Créée à la faveur de la révision constitutionnelle adoptée en novembre dernier sous la présidence de Patrice Talon, cette institution compte 25 membres. Aucun d’entre eux n’a été élu. Le Sénat réunit des membres de droit, parmi lesquels les anciens chefs d’État, ainsi que des personnalités désignées conformément aux dispositions de la Constitution.
Dès son annonce, le projet avait suscité une forte opposition. Le parti Les Démocrates avait rejeté la réforme et voté contre sa création. L’ancien président Boni Yayi, lui aussi hostile au texte, avait d’abord refusé de siéger avant de revoir sa position. Il explique désormais vouloir utiliser cette tribune pour défendre les libertés publiques, les principes démocratiques et évoquer le sort des personnalités politiques détenues ou contraintes à l’exil.
Le Sénat accueille également plusieurs figures majeures de la vie publique béninoise. Parmi elles figurent Nicéphore Soglo, doyen des anciens présidents de la République, Robert Dossou et Théodore Holo, anciens présidents de la Cour constitutionnelle, Adrien Houngbédji et Bruno Amoussou, anciens présidents de l’Assemblée nationale, ainsi qu’Ousmane Batoko, ancien président de la Cour suprême.
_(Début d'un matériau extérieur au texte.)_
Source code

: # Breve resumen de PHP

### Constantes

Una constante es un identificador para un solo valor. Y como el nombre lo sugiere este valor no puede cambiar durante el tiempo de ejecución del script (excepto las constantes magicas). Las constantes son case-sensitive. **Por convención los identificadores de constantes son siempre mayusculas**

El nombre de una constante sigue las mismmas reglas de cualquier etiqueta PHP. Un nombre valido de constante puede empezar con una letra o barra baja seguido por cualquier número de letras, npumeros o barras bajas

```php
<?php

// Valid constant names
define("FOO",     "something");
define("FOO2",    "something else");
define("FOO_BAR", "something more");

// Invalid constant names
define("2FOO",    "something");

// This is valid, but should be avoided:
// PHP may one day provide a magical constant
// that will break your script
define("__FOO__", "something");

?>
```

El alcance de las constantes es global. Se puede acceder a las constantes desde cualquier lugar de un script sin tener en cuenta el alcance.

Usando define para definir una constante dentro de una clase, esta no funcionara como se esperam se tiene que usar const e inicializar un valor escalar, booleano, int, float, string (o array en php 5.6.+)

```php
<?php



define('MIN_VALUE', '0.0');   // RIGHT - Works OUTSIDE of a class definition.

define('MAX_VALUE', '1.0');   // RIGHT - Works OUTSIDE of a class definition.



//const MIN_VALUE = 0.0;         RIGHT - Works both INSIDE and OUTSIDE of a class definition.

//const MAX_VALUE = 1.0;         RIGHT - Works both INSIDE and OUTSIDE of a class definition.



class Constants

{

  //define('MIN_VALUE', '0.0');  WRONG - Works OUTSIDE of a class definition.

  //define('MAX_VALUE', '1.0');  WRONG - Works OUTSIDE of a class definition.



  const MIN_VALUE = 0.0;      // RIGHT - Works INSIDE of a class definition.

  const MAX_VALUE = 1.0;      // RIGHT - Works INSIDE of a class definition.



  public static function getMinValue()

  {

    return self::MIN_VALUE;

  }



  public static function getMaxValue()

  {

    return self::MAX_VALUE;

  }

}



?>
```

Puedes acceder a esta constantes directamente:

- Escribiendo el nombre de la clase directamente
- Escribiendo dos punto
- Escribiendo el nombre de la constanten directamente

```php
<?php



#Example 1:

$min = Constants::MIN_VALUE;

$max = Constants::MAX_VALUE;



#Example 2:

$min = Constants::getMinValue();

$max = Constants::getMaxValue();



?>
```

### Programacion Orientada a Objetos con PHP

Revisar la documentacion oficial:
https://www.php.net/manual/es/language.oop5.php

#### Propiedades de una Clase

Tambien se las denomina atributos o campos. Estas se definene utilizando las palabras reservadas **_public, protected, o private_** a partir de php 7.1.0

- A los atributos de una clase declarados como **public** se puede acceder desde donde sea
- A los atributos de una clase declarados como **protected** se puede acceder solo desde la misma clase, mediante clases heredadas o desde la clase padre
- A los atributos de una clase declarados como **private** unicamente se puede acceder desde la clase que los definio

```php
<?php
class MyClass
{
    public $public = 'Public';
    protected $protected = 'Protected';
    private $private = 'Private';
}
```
Pour les partisans de la réforme, cette nouvelle chambre doit contribuer à la stabilité des institutions et à la régulation de la vie politique. Ses détracteurs y voient au contraire un instrument susceptible de maintenir l’influence de Patrice Talon après son départ de la présidence. L’ancien chef de l’État avait rejeté ces critiques avant de quitter le pouvoir, estimant que les anciens dirigeants avaient le devoir de continuer à mettre leur expérience au service de la nation.
Selon les informations disponibles, la séance inaugurale doit se limiter à l’installation officielle des sénateurs et à l’examen du règlement intérieur. L’élection du bureau interviendra après la validation de ce texte par la Cour constitutionnelle.